A basic sequencing technique is the chain termination method, also known as the dideoxy method or the Sanger DNA sequencing method, developed by Frederick Sanger in 1972. The chain termination method involves DNA replication of a single-stranded template with the use of a DNA primer to initiate synthesis of a complementary strand, DNA polymerase, a mix of the four regular deoxynucleotide (dNTP) monomers, and a small proportion of dideoxynucleotides (ddNTPs), each labeled with a molecular beacon. The ddNTPs are monomers missing a hydroxyl group (–OH) at the site at which another nucleotide usually attaches to form a chain. Every time a ddNTP is randomly incorporated into the growing complementary strand, it terminates the process of DNA replication for that particular strand. This results in multiple short strands of replicated DNA that are each terminated at a different point during replication. When the reaction mixture is subjected to gel electrophoresis, the multiple newly replicated DNA strands form a ladder of differing sizes. Because the ddNTPs are labeled, each band on the gel reflects the size of the DNA strand when the ddNTP terminated the reaction.

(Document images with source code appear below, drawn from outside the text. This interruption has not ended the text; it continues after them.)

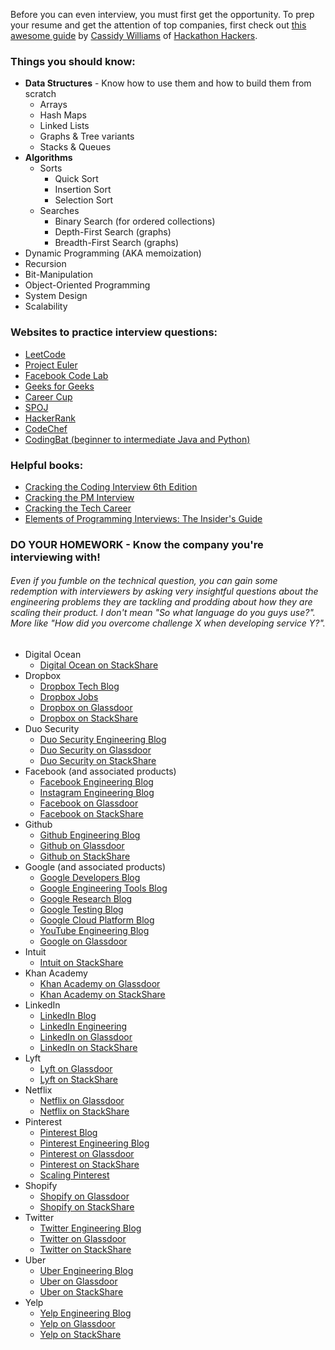 Before you can even interview, you must first get the opportunity. To prep your resume and get the attention of top
companies, first check out [this awesome guide](https://github.com/cassidoo/getting-a-gig) by
[Cassidy Williams](http://www.cassidoo.co/) of [Hackathon Hackers](https://www.facebook.com/groups/hackathonhackers/).

### Things you should know:
- <b>Data Structures</b> - Know how to use them and how to build them from scratch
    - Arrays
    - Hash Maps
    - Linked Lists
    - Graphs & Tree variants
    - Stacks & Queues
- <b>Algorithms</b>
    - Sorts
        - Quick Sort
        - Insertion Sort
        - Selection Sort
    - Searches
        - Binary Search (for ordered collections)
        - Depth-First Search (graphs)
        - Breadth-First Search (graphs)
- Dynamic Programming (AKA memoization)
- Recursion
- Bit-Manipulation
- Object-Oriented Programming
- System Design
- Scalability


### Websites to practice interview questions:
- [LeetCode](https://leetcode.com/)
- [Project Euler](https://projecteuler.net/)
- [Facebook Code Lab](https://codelab.interviewbit.com/index/)
- [Geeks for Geeks](http://qa.geeksforgeeks.org/)
- [Career Cup](http://www.careercup.com/page)
- [SPOJ](http://www.spoj.com/)
- [HackerRank](https://www.hackerrank.com/)
- [CodeChef](https://www.codechef.com/)
- [CodingBat (beginner to intermediate Java and Python)](http://codingbat.com/)


### Helpful books:
- [Cracking the Coding Interview 6th Edition](http://www.amazon.com/gp/product/0984782850/)
- [Cracking the PM Interview](http://www.amazon.com/Cracking-PM-Interview-Product-Technology/dp/0984782818/)
- [Cracking the Tech Career](http://www.amazon.com/Cracking-Tech-Career-Insider-Microsoft/dp/1118968085/)
- [Elements of Programming Interviews: The Insider's Guide](http://www.amazon.com/Elements-Programming-Interviews-Insiders-Guide/dp/1479274836/)


### DO YOUR HOMEWORK - Know the company you're interviewing with!
###### Even if you fumble on the technical question, you can gain some redemption with interviewers by asking *very* insightful questions about the engineering problems they are tackling and prodding about how they are scaling their product. I don't mean "So what language do you guys use?". More like "How did you overcome challenge X when developing service Y?".

- Digital Ocean
    - [Digital Ocean on StackShare](http://stackshare.io/digitalocean/digitalocean)
- Dropbox
    - [Dropbox Tech Blog](https://blogs.dropbox.com/tech/)
    - [Dropbox Jobs](https://www.dropbox.com/jobs)
    - [Dropbox on Glassdoor](http://www.glassdoor.com/Overview/Working-at-Dropbox-EI_IE415350.11,18.htm)
    - [Dropbox on StackShare](http://stackshare.io/dropbox/dropbox)
- Duo Security
    - [Duo Security Engineering Blog](https://www.duosecurity.com/blog/category/engineering)
    - [Duo Security on Glassdoor](http://www.glassdoor.com/Overview/Working-at-Duo-Security-EI_IE776456.11,23.htm)
    - [Duo Security on StackShare](http://stackshare.io/duo-security/duo-security)
- Facebook (and associated products)
    - [Facebook Engineering Blog](https://code.facebook.com/)
    - [Instagram Engineering Blog](http://instagram-engineering.tumblr.com/)
    - [Facebook on Glassdoor](http://www.glassdoor.com/facebook)
    - [Facebook on StackShare](http://stackshare.io/facebook/facebook)
- Github
    - [Github Engineering Blog](https://github.com/blog/category/engineering)
    - [Github on Glassdoor](http://www.glassdoor.com/Overview/Working-at-GitHub-EI_IE671945.11,17.htm)
    - [Github on StackShare](http://stackshare.io/github/github)
- Google (and associated products)
    - [Google Developers Blog](http://googledevelopers.blogspot.com/)
    - [Google Engineering Tools Blog](http://google-engtools.blogspot.com/)
    - [Google Research Blog](http://googleresearch.blogspot.com/)
    - [Google Testing Blog](http://googletesting.blogspot.com/)
    - [Google Cloud Platform Blog](http://googlecloudplatform.blogspot.com/)
    - [YouTube Engineering Blog](http://youtube-eng.blogspot.com/)
    - [Google on Glassdoor](http://www.glassdoor.com/Overview/Working-at-Google-EI_IE9079.11,17.htm)
- Intuit
    - [Intuit on StackShare](http://stackshare.io/intuit/intuit)
- Khan Academy
    - [Khan Academy on Glassdoor](http://www.glassdoor.com/Overview/Working-at-Khan-Academy-EI_IE452278.11,23.htm)
    - [Khan Academy on StackShare](http://stackshare.io/khan-academy/khan-academy)
- LinkedIn
    - [LinkedIn Blog](http://blog.linkedin.com/)
    - [LinkedIn Engineering](https://engineering.linkedin.com/)
    - [LinkedIn on Glassdoor](http://www.glassdoor.com/Overview/Working-at-LinkedIn-EI_IE34865.11,19.htm)
    - [LinkedIn on StackShare](http://stackshare.io/linkedin/linkedin)
- Lyft
    - [Lyft on Glassdoor](http://www.glassdoor.com/Overview/Working-at-Lyft-EI_IE700614.11,15.htm)
    - [Lyft on StackShare](http://stackshare.io/lyft/lyft)
- Netflix
    - [Netflix on Glassdoor](http://www.glassdoor.com/Overview/Working-at-Netflix-EI_IE11891.11,18.htm)
    - [Netflix on StackShare](http://stackshare.io/netflix/netflix)
- Pinterest
    - [Pinterest Blog](https://blog.pinterest.com/en)
    - [Pinterest Engineering Blog](https://engineering.pinterest.com/)
    - [Pinterest on Glassdoor](http://www.glassdoor.com/Overview/Working-at-Pinterest-EI_IE503467.11,20.htm)
    - [Pinterest on StackShare](http://stackshare.io/pinterest/pinterest)
    - [Scaling Pinterest](http://highscalability.com/blog/2013/4/15/scaling-pinterest-from-0-to-10s-of-billions-of-page-views-a.html)
- Shopify
    - [Shopify on Glassdoor](http://www.glassdoor.com/Overview/Working-at-Shopify-EI_IE675933.11,18.htm)
    - [Shopify on StackShare](http://stackshare.io/shopify/shopify)
- Twitter
    - [Twitter Engineering Blog](https://blog.twitter.com/engineering)
    - [Twitter on Glassdoor](http://www.glassdoor.com/Overview/Working-at-Twitter-EI_IE100569.11,18.htm)
    - [Twitter on StackShare](http://stackshare.io/twitter/twitter)
- Uber
    - [Uber Engineering Blog](https://eng.uber.com/)
    - [Uber on Glassdoor](http://www.glassdoor.com/Overview/Working-at-Uber-EI_IE575263.11,15.htm)
    - [Uber on StackShare](http://stackshare.io/uber/uber)
- Yelp
    - [Yelp Engineering Blog](http://engineeringblog.yelp.com/)
    - [Yelp on Glassdoor](http://www.glassdoor.com/Overview/Working-at-Yelp-EI_IE43314.11,15.htm)
    - [Yelp on StackShare](http://stackshare.io/yelp/yelp)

In Sanger’s day, four reactions were set up for each DNA molecule being sequenced, each reaction containing only one of the four possible ddNTPs. Each ddNTP was labeled with a radioactive phosphorus molecule. The products of the four reactions were then run in separate lanes side by side on long, narrow PAGE gels, and the bands of varying lengths were detected by autoradiography. Today, this process has been simplified with the use of ddNTPs, each labeled with a different colored fluorescent dye or fluorochrome, in one sequencing reaction containing all four possible ddNTPs for each DNA molecule being sequenced. These fluorochromes are detected by fluorescence spectroscopy. Determining the fluorescence color of each band as it passes by the detector produces the nucleotide sequence of the template strand.

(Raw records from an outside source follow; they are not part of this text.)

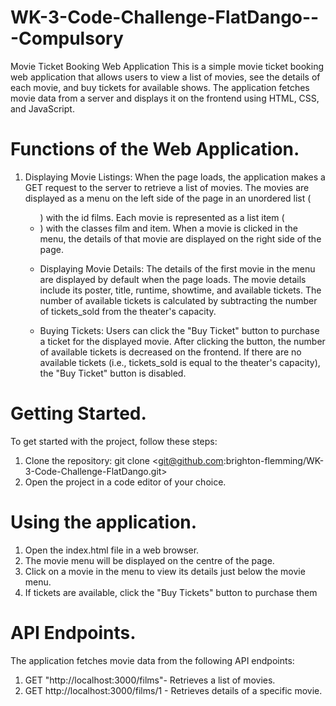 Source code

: # WK-3-Code-Challenge-FlatDango---Compulsory
Movie Ticket Booking Web Application
This is a simple movie ticket booking web application that allows users to view a list of movies, see the details of each movie, and buy tickets for available shows. The application fetches movie data from a server and displays it on the frontend using HTML, CSS, and JavaScript.

# Functions of the Web Application.
1. Displaying Movie Listings: When the page loads, the application makes a GET request to the server to retrieve a list of movies. The movies are displayed as a menu on the left side of the page in an unordered list (<ul>) with the id films. Each movie is represented as a list item (<li>) with the classes film and item. When a movie is clicked in the menu, the details of that movie are displayed on the right side of the page.

2. Displaying Movie Details: The details of the first movie in the menu are displayed by default when the page loads. The movie details include its poster, title, runtime, showtime, and available tickets. The number of available tickets is calculated by subtracting the number of tickets_sold from the theater's capacity.

3. Buying Tickets: Users can click the "Buy Ticket" button to purchase a ticket for the displayed movie. After clicking the button, the number of available tickets is decreased on the frontend. If there are no available tickets (i.e., tickets_sold is equal to the theater's capacity), the "Buy Ticket" button is disabled.

# Getting Started.
To get started with the project, follow these steps:

1. Clone the repository: git clone <git@github.com:brighton-flemming/WK-3-Code-Challenge-FlatDango.git>
2. Open the project in a code editor of your choice.

# Using the application.
1. Open the index.html file in a web browser.
2. The movie menu will be displayed on the centre of the page.
3. Click on a movie in the menu to view its details just below the movie menu.
4. If tickets are available, click the "Buy Tickets" button to purchase them

# API Endpoints.
The application fetches movie data from the following API endpoints:

1. GET "http://localhost:3000/films"- Retrieves a list of movies.
2. GET http://localhost:3000/films/1 - Retrieves details of a specific movie.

Since 2005, automated sequencing techniques used by laboratories fall under the umbrella of next generation sequencing, which is a group of automated techniques used for rapid DNA sequencing. These methods have revolutionized the field of molecular genetics because the low-cost sequencers can generate sequences of hundreds of thousands or millions of short fragments (25 to 600 base pairs) just in one day. Although several variants of next generation sequencing technologies are made by different companies (for example, 454 Life Sciences’ pyrosequencing and Illumina’s Solexa technology), they all allow millions of bases to be sequenced quickly, making the sequencing of entire genomes relatively easy, inexpensive, and commonplace. In 454 sequencing (pyrosequencing), for example, a DNA sample is fragmented into 400–600-bp single-strand fragments, modified with the addition of DNA adapters to both ends of each fragment. Each DNA fragment is then immobilized on a bead and amplified by PCR, using primers designed to anneal to the adapters, creating a bead containing many copies of that DNA fragment. Each bead is then put into a separate well containing sequencing enzymes. To the well, each of the four nucleotides is added one after the other; when each one is incorporated, pyrophosphate is released as a byproduct of polymerization, emitting a small flash of light that is recorded by a detector. This provides the order of nucleotides incorporated as a new strand of DNA is made and is an example of synthesis sequencing. Next generation sequencers use sophisticated software to get through the cumbersome process of putting all the fragments in order. Overall, these technologies continue to advance rapidly, decreasing the cost of sequencing and increasing the availability of sequence data from a wide variety of organisms quickly.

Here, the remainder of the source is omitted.